* _EXERCISE OBJECTIVE_
Copy exactly the lines of the material below that run from the one containing "residual correlation structure." through the one containing "A proporção de". Copy no other lines.

* _SOURCE INFORMATION_
=== Section Start ===
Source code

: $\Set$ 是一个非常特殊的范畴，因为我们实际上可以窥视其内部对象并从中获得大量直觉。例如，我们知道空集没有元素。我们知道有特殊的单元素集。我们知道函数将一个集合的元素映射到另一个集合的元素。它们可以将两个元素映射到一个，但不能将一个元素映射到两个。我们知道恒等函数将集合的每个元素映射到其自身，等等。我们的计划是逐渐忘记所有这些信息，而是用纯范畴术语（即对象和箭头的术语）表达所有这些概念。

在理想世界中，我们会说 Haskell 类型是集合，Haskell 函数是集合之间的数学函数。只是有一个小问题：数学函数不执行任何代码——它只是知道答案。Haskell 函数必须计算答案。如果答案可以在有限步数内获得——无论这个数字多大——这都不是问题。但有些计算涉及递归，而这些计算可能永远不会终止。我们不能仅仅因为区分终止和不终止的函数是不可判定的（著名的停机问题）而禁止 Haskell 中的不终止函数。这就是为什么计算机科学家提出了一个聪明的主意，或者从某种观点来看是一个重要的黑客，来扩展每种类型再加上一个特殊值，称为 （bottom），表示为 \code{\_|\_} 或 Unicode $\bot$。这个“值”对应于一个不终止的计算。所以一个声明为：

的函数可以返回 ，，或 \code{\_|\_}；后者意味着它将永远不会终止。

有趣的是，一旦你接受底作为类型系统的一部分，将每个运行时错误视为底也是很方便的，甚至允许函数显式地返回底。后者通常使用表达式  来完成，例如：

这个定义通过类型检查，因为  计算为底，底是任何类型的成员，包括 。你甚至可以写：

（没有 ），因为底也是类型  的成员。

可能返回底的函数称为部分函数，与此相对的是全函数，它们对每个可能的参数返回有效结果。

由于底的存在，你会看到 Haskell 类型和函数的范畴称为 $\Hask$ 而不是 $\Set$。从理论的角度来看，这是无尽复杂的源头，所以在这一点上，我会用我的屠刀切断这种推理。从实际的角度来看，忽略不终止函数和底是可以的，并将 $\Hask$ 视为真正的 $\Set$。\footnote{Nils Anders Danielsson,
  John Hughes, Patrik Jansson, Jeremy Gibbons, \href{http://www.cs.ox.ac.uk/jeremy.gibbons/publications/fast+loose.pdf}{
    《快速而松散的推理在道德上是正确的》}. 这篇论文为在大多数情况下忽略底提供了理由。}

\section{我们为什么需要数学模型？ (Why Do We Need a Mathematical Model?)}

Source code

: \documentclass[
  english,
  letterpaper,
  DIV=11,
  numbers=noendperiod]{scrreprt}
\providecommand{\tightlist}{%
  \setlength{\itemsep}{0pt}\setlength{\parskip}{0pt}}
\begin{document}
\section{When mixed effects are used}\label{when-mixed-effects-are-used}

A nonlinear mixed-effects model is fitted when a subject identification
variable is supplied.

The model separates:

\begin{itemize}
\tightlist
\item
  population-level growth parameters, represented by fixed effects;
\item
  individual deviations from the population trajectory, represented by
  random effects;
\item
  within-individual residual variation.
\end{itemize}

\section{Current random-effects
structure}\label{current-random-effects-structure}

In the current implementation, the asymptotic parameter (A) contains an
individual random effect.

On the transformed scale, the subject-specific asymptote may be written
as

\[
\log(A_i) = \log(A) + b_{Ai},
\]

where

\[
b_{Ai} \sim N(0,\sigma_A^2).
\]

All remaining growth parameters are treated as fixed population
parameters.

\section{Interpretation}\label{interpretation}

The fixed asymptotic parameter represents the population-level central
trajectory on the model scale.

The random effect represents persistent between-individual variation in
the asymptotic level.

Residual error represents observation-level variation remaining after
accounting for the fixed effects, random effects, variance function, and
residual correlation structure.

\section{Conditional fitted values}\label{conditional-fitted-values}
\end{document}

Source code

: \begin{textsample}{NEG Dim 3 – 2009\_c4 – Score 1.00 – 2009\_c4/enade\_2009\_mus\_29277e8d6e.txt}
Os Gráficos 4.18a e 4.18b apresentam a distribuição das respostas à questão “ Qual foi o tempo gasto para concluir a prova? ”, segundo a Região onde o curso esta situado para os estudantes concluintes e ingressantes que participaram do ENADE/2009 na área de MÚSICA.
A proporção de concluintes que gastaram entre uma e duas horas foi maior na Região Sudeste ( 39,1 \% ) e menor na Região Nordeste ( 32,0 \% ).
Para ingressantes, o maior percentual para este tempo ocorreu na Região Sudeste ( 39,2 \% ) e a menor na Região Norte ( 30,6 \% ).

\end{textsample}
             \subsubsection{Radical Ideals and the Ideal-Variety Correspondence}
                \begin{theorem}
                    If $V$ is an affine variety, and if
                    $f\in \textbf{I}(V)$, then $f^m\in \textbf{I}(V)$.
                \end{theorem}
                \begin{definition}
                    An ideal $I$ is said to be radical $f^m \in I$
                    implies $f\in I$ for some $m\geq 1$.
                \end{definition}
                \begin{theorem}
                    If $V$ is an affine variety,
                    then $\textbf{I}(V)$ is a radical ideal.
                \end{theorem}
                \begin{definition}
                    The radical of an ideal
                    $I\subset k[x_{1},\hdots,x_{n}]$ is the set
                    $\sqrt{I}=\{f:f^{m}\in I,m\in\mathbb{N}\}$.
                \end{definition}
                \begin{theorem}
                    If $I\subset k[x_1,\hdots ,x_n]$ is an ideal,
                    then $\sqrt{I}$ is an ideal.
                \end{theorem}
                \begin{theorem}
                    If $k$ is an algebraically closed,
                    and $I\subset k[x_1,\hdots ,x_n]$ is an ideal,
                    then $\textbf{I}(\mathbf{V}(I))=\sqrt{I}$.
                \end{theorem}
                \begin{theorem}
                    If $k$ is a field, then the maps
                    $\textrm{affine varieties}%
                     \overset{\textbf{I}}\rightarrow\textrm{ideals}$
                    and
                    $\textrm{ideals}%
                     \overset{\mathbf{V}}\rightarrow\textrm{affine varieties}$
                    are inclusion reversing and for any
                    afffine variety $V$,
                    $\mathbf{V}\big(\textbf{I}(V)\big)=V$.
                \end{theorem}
=== Section End ===
* _WRITTEN SOLUTION_
residual correlation structure.

\section{Conditional fitted values}\label{conditional-fitted-values}
\end{document}

Source code

: \begin{textsample}{NEG Dim 3 – 2009\_c4 – Score 1.00 – 2009\_c4/enade\_2009\_mus\_29277e8d6e.txt}
Os Gráficos 4.18a e 4.18b apresentam a distribuição das respostas à questão “ Qual foi o tempo gasto para concluir a prova? ”, segundo a Região onde o curso esta situado para os estudantes concluintes e ingressantes que participaram do ENADE/2009 na área de MÚSICA.
A proporção de concluintes que gastaram entre uma e duas horas foi maior na Região Sudeste ( 39,1 \% ) e menor na Região Nordeste ( 32,0 \% ).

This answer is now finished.